Les voisins entrechoquent leurs verres de Perrier ou leurs tasses de café avec une solennité un peu forcée. Normal se rend compte qu’il est resté le stylo rouge suspendu en l’air, la bouche à demi ouverte. Il se remet vite le nez dans ses copies avant que le groupe ne se rende compte de son trouble. En fait, il n’a pas envie d’engager la conversation avec cet inconnu de son âge dont le récit l’a tant ému, pas plus qu’avec les importuns qui l’ont précédé. Il n’y a rien à dire après un récit pareil. Plus personne ne le dérange maintenant, il a réussi enfin à s’enfermer dans sa bulle de tranquillité, mais sa vue se brouille, il ne distingue plus clairement les copies, ni le mot tragique en titre de son corrigé. Il voit les sapins d’un petit bois, et la silhouette d’un homme jeune qui entre et sort avec sa fille sur les épaules. Ce qui le bouleverse le plus dans cette histoire, c’est le détail du cœur qui se met à battre à 200 pendant la chute. Il imagine, non, il ressent, presque malgré lui, la panique de ce jeune homme de trente ans qui se retrouve brusquement dans le vide, en train de tomber, avec sa petite fille sur le dos, et qui, à travers quelques secondes d’atroce lucidité folle, a le temps de comprendre qu’ils vont mourir, qu’il ne va pas la sauver, mais la tuer, à cause d’une banale erreur qui n’est même pas de l’imprudence.
Normal pense aussi à celui qui a raconté l’histoire, et qui se tient à quelques mètres de lui, désormais silencieux lui aussi, tandis que les autres s’efforcent de reprendre la conversation, sur des bases vacillantes, comme s’il leur paraissait à tous urgent de ne pas laisser le silence s’installer, et évident qu’ils auront le temps, chacun dans son coin, de repenser à ce récit plus tard. Normal, qui est déjà seul à côté d’eux, a tout le loisir d’y réfléchir. Sans même le regarder, mais très intensément, il entre en communion avec son voisin de hasard, avec cet homme de quarante-cinq ans qui ne peut s’empêcher, en compagnie du gendarme, de suivre à plusieurs reprises sur l’enregistrement de la montre connectée le parcours de son frère. Lui, l’aîné, il comprend ce qui s’est passé, il sait où est le vrai chemin, il voudrait prévenir son cadet, l’empêcher de rentrer une deuxième fois dans le bois mais il n’a aucun moyen de lui éviter de vivre l’atroce pic de panique à 200.

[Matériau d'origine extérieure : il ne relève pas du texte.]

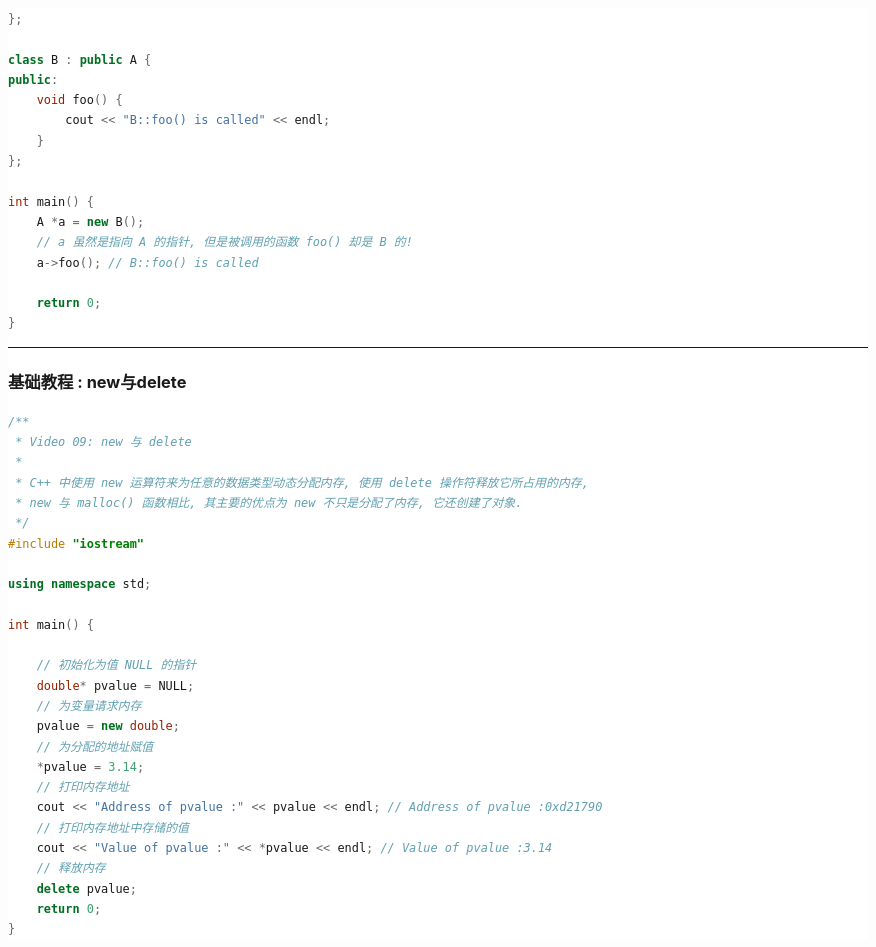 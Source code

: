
 ```c++
};

class B : public A {
public:
    void foo() {
        cout << "B::foo() is called" << endl;
    }
};

int main() {
    A *a = new B();
    // a 虽然是指向 A 的指针, 但是被调用的函数 foo() 却是 B 的!
    a->foo(); // B::foo() is called

    return 0;
}
```



---



### 基础教程 : new与delete

```c++
/**
 * Video 09: new 与 delete
 *
 * C++ 中使用 new 运算符来为任意的数据类型动态分配内存, 使用 delete 操作符释放它所占用的内存,
 * new 与 malloc() 函数相比, 其主要的优点为 new 不只是分配了内存, 它还创建了对象.
 */
#include "iostream"

using namespace std;

int main() {

    // 初始化为值 NULL 的指针
    double* pvalue = NULL;
    // 为变量请求内存
    pvalue = new double;
    // 为分配的地址赋值
    *pvalue = 3.14;
    // 打印内存地址
    cout << "Address of pvalue :" << pvalue << endl; // Address of pvalue :0xd21790
    // 打印内存地址中存储的值
    cout << "Value of pvalue :" << *pvalue << endl; // Value of pvalue :3.14
    // 释放内存
    delete pvalue;
    return 0;
}
```
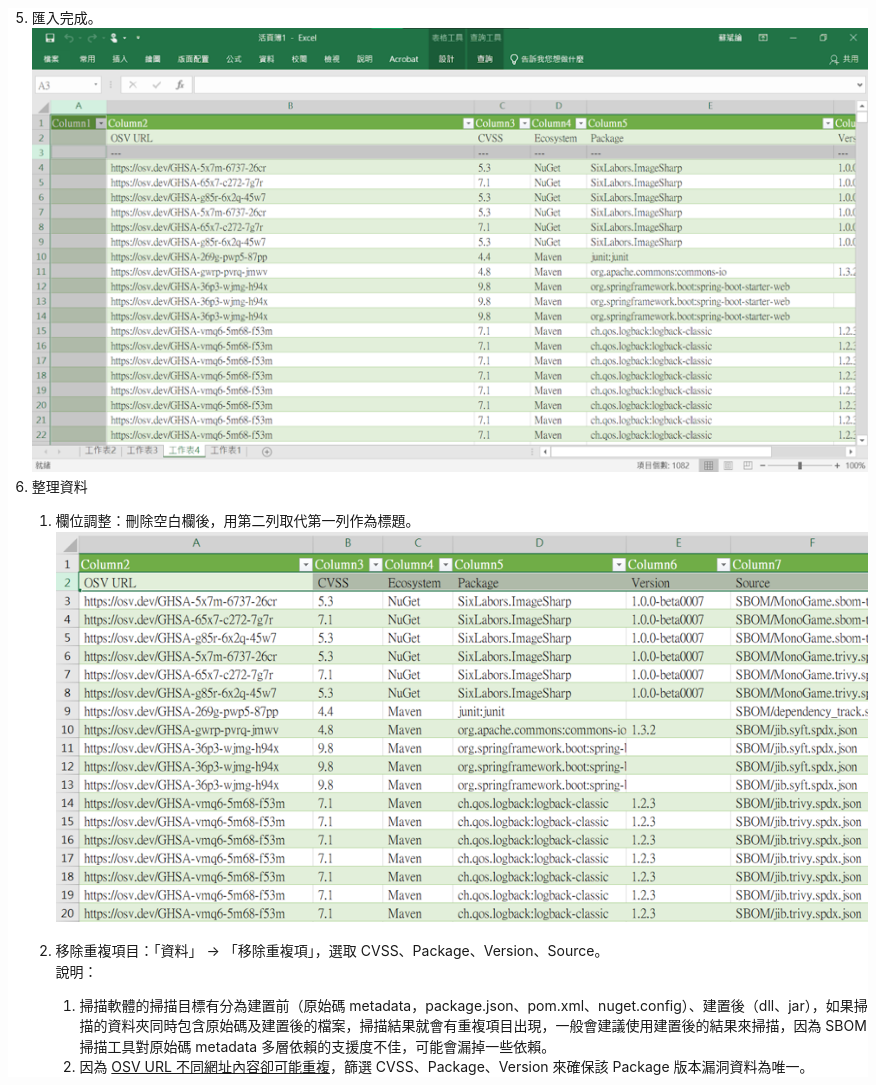 5. 匯入完成。  
   ![](./img/image4.png)  
6. 整理資料  
   1. 欄位調整：刪除空白欄後，用第二列取代第一列作為標題。  
      ![](./img/image5.png)

   2. 移除重複項目：「資料」 \-\> 「移除重複項」，選取 CVSS、Package、Version、Source。  
      說明：  
      1. 掃描軟體的掃描目標有分為建置前（原始碼 metadata，package.json、pom.xml、nuget.config）、建置後（dll、jar），如果掃描的資料夾同時包含原始碼及建置後的檔案，掃描結果就會有重複項目出現，一般會建議使用建置後的結果來掃描，因為 SBOM 掃描工具對原始碼 metadata 多層依賴的支援度不佳，可能會漏掉一些依賴。  
      2. 因為 [OSV URL 不同網址內容卻可能重複](https://github.com/github/advisory-database/issues/3085)，篩選 CVSS、Package、Version 來確保該 Package 版本漏洞資料為唯一。
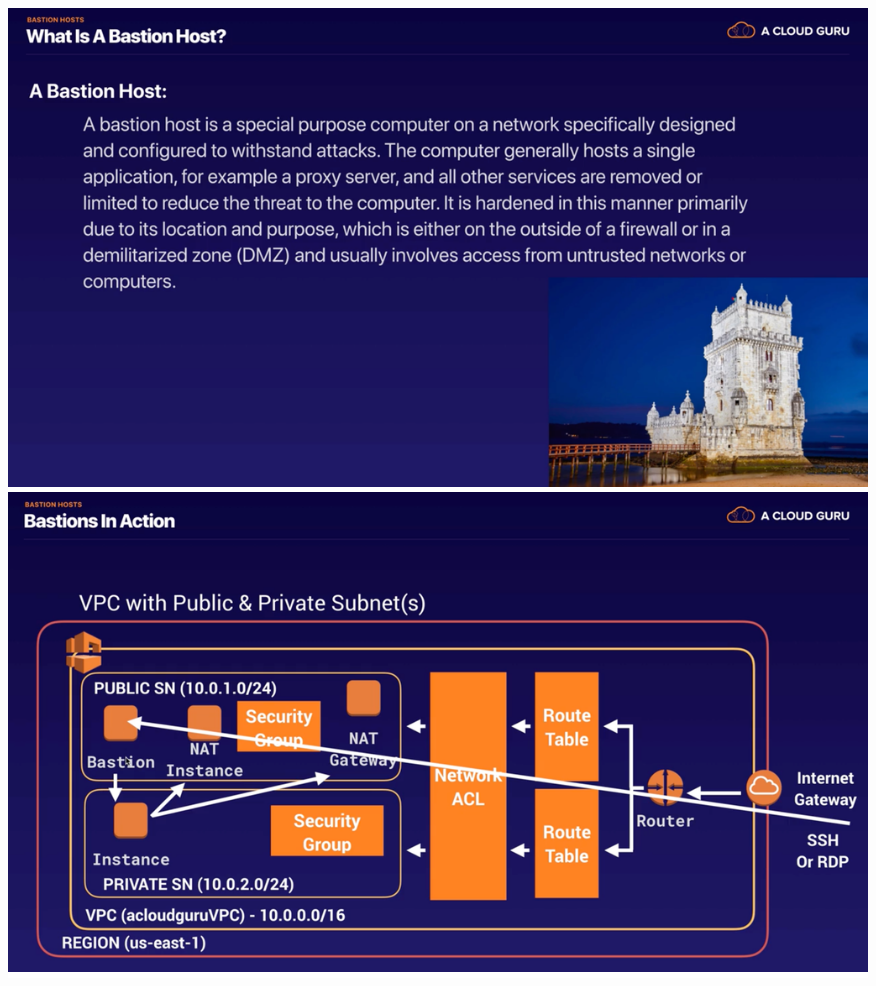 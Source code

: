 ![image](/assets/images/note/9551/7-8-bastions-1.png)
![image](/assets/images/note/9551/7-8-bastions-2.png)
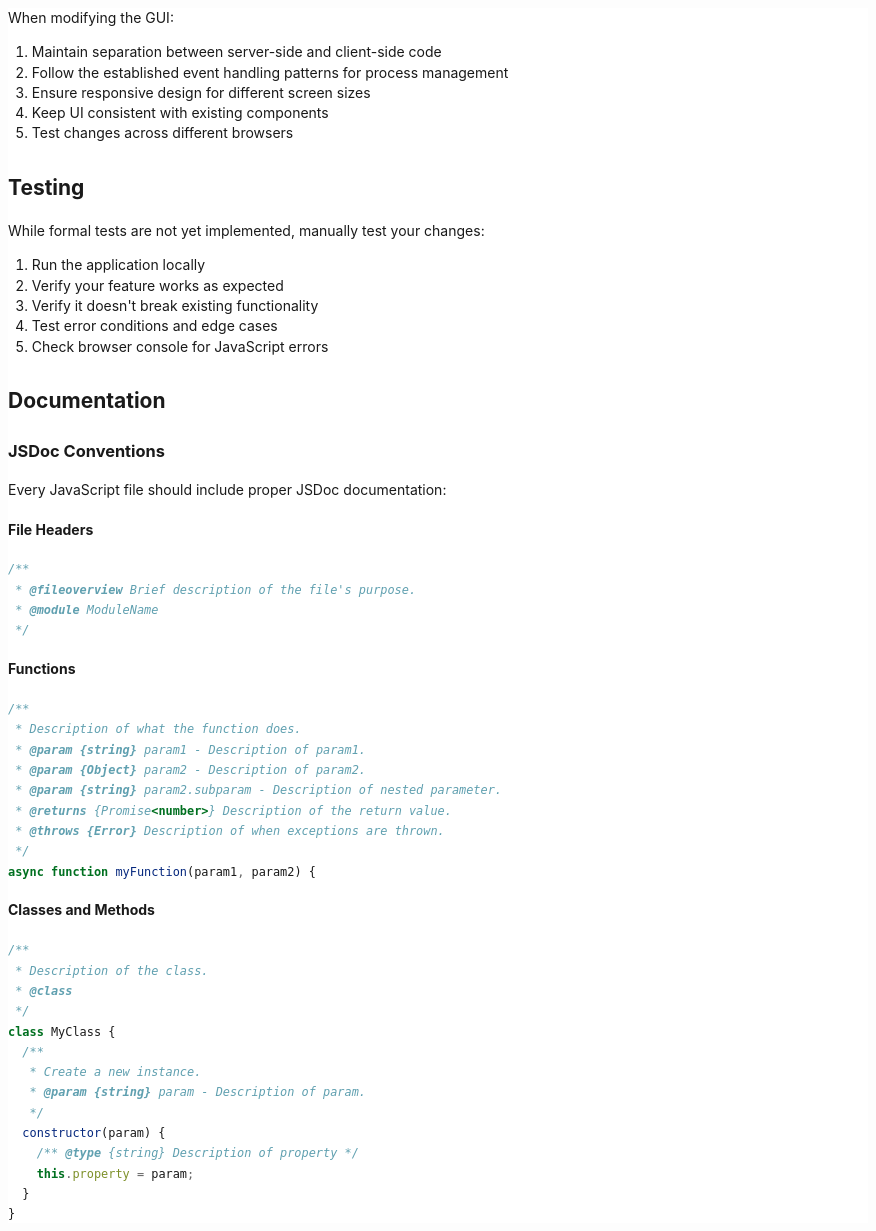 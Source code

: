 When modifying the GUI:

1. Maintain separation between server-side and client-side code
2. Follow the established event handling patterns for process management
3. Ensure responsive design for different screen sizes
4. Keep UI consistent with existing components
5. Test changes across different browsers

## Testing

While formal tests are not yet implemented, manually test your changes:

1. Run the application locally
2. Verify your feature works as expected
3. Verify it doesn't break existing functionality
4. Test error conditions and edge cases
5. Check browser console for JavaScript errors

## Documentation

### JSDoc Conventions

Every JavaScript file should include proper JSDoc documentation:

#### File Headers

```javascript
/**
 * @fileoverview Brief description of the file's purpose.
 * @module ModuleName
 */
```

#### Functions

```javascript
/**
 * Description of what the function does.
 * @param {string} param1 - Description of param1.
 * @param {Object} param2 - Description of param2.
 * @param {string} param2.subparam - Description of nested parameter.
 * @returns {Promise<number>} Description of the return value.
 * @throws {Error} Description of when exceptions are thrown.
 */
async function myFunction(param1, param2) {
```

#### Classes and Methods

```javascript
/**
 * Description of the class.
 * @class
 */
class MyClass {
  /**
   * Create a new instance.
   * @param {string} param - Description of param.
   */
  constructor(param) {
    /** @type {string} Description of property */
    this.property = param;
  }
}
```
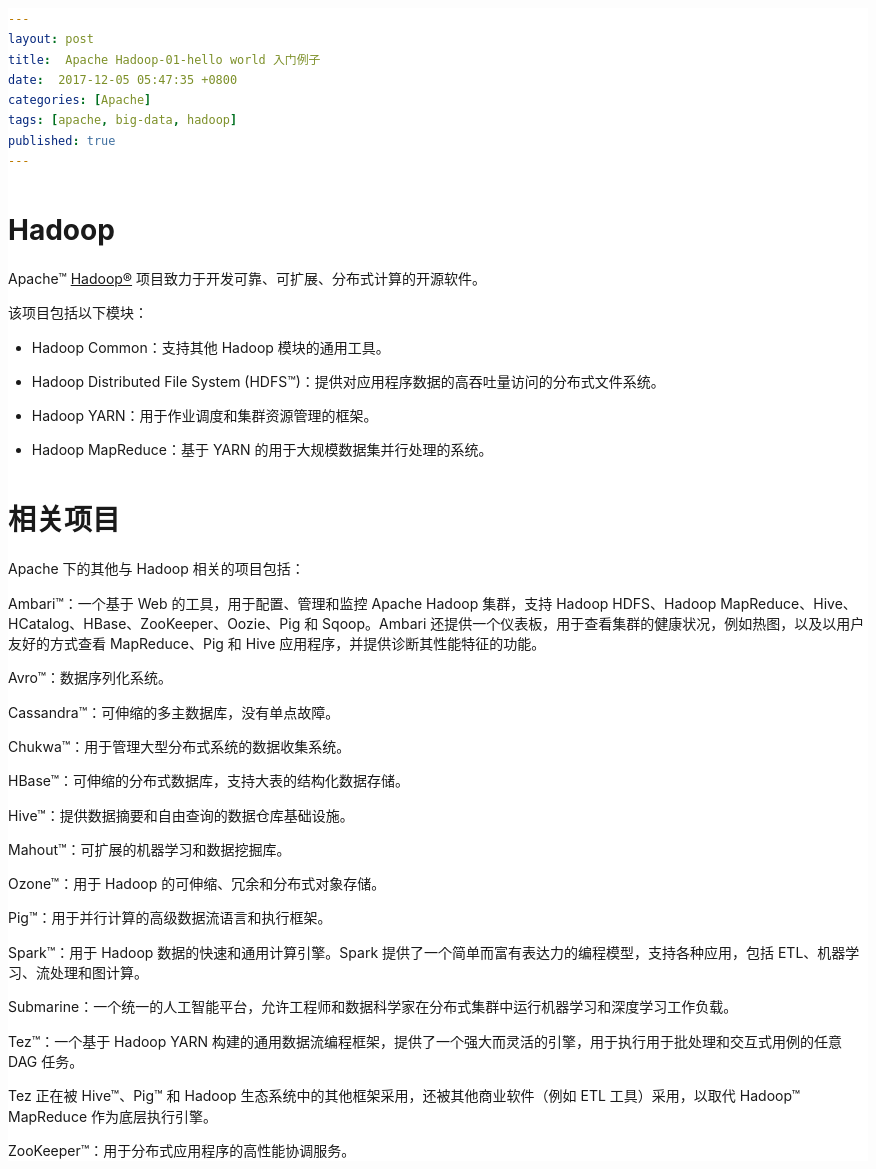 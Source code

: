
 ```yaml
---
layout: post
title:  Apache Hadoop-01-hello world 入门例子
date:  2017-12-05 05:47:35 +0800
categories: [Apache]
tags: [apache, big-data, hadoop]
published: true
---
```



# Hadoop

Apache™ [Hadoop®](http://hadoop.apache.org/) 项目致力于开发可靠、可扩展、分布式计算的开源软件。

该项目包括以下模块：

- Hadoop Common：支持其他 Hadoop 模块的通用工具。

- Hadoop Distributed File System (HDFS™)：提供对应用程序数据的高吞吐量访问的分布式文件系统。

- Hadoop YARN：用于作业调度和集群资源管理的框架。

- Hadoop MapReduce：基于 YARN 的用于大规模数据集并行处理的系统。

# 相关项目

Apache 下的其他与 Hadoop 相关的项目包括：

Ambari™：一个基于 Web 的工具，用于配置、管理和监控 Apache Hadoop 集群，支持 Hadoop HDFS、Hadoop MapReduce、Hive、HCatalog、HBase、ZooKeeper、Oozie、Pig 和 Sqoop。Ambari 还提供一个仪表板，用于查看集群的健康状况，例如热图，以及以用户友好的方式查看 MapReduce、Pig 和 Hive 应用程序，并提供诊断其性能特征的功能。

Avro™：数据序列化系统。

Cassandra™：可伸缩的多主数据库，没有单点故障。

Chukwa™：用于管理大型分布式系统的数据收集系统。

HBase™：可伸缩的分布式数据库，支持大表的结构化数据存储。

Hive™：提供数据摘要和自由查询的数据仓库基础设施。

Mahout™：可扩展的机器学习和数据挖掘库。

Ozone™：用于 Hadoop 的可伸缩、冗余和分布式对象存储。

Pig™：用于并行计算的高级数据流语言和执行框架。

Spark™：用于 Hadoop 数据的快速和通用计算引擎。Spark 提供了一个简单而富有表达力的编程模型，支持各种应用，包括 ETL、机器学习、流处理和图计算。

Submarine：一个统一的人工智能平台，允许工程师和数据科学家在分布式集群中运行机器学习和深度学习工作负载。

Tez™：一个基于 Hadoop YARN 构建的通用数据流编程框架，提供了一个强大而灵活的引擎，用于执行用于批处理和交互式用例的任意 DAG 任务。

Tez 正在被 Hive™、Pig™ 和 Hadoop 生态系统中的其他框架采用，还被其他商业软件（例如 ETL 工具）采用，以取代 Hadoop™ MapReduce 作为底层执行引擎。

ZooKeeper™：用于分布式应用程序的高性能协调服务。
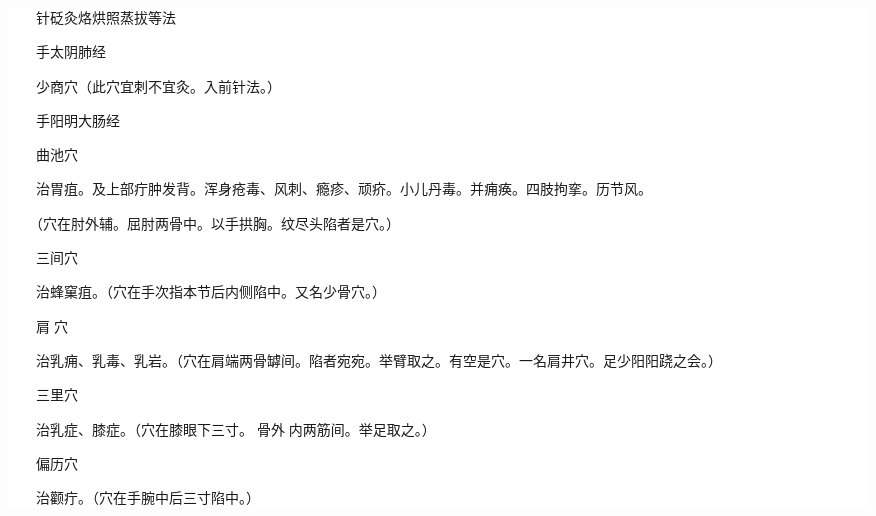 　　针砭灸烙烘照蒸拔等法

　　手太阴肺经

　　少商穴（此穴宜刺不宜灸。入前针法。）

　　手阳明大肠经

　　曲池穴

　　治胃疽。及上部疔肿发背。浑身疮毒、风刺、瘾疹、顽疥。小儿丹毒。并痈痪。四肢拘挛。历节风。

　　（穴在肘外辅。屈肘两骨中。以手拱胸。纹尽头陷者是穴。）

　　三间穴

　　治蜂窠疽。（穴在手次指本节后内侧陷中。又名少骨穴。）

　　肩 穴

　　治乳痈、乳毒、乳岩。（穴在肩端两骨罅间。陷者宛宛。举臂取之。有空是穴。一名肩井穴。足少阳阳跷之会。）

　　三里穴

　　治乳症、膝症。（穴在膝眼下三寸。 骨外 内两筋间。举足取之。）

　　偏历穴

　　治颧疔。（穴在手腕中后三寸陷中。）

Et soudain le professeur Normal comprend tout : l’homme qui cherche son chemin dans le bois au hasard et qui, par malchance, tombe brusquement d’une falaise, c’est le dramatique. Mais le frère aîné qui regarde son cadet chercher son chemin en sachant très bien que dans quelques instants, il va tomber avec sa petite fille, et qu’il n’y a strictement rien à faire pour les en empêcher, ce point de vue, qui est à la fois celui omniscient d’un dieu et celui d’un humain pétrifié d’angoisse et d’impuissance, ça, c’est le tragique.
Jamais Normal n’aurait pensé qu’une montre connectée pouvait devenir l’instrument d’une tragédie. Bizarre même que ce soit un simple gadget technologique qui lui permette d’accéder à cette idée millénaire. Mais finalement, à y bien réfléchir, ce n’est pas si étonnant que le tragique d’aujourd’hui doive être cherché dans la technologie, plutôt que dans la conscience religieuse. Ne plaçons-nous pas désormais dans la technologie le rêve d’exhausser notre impuissance humaine au niveau d’une omniscience divine et n’avons-nous pas presque l’illusion qu’elle va y parvenir, l’amertume de notre condition gisant dans ce « presque », comme il y a des milliers d’années, comme au temps d’Œdipe, même si c’est pour des raisons très différentes ? Normal s’arrête au bout de quelques minutes, se rendant compte qu’il est dans la pensée et non plus dans la pure horrifique sensation du tragique.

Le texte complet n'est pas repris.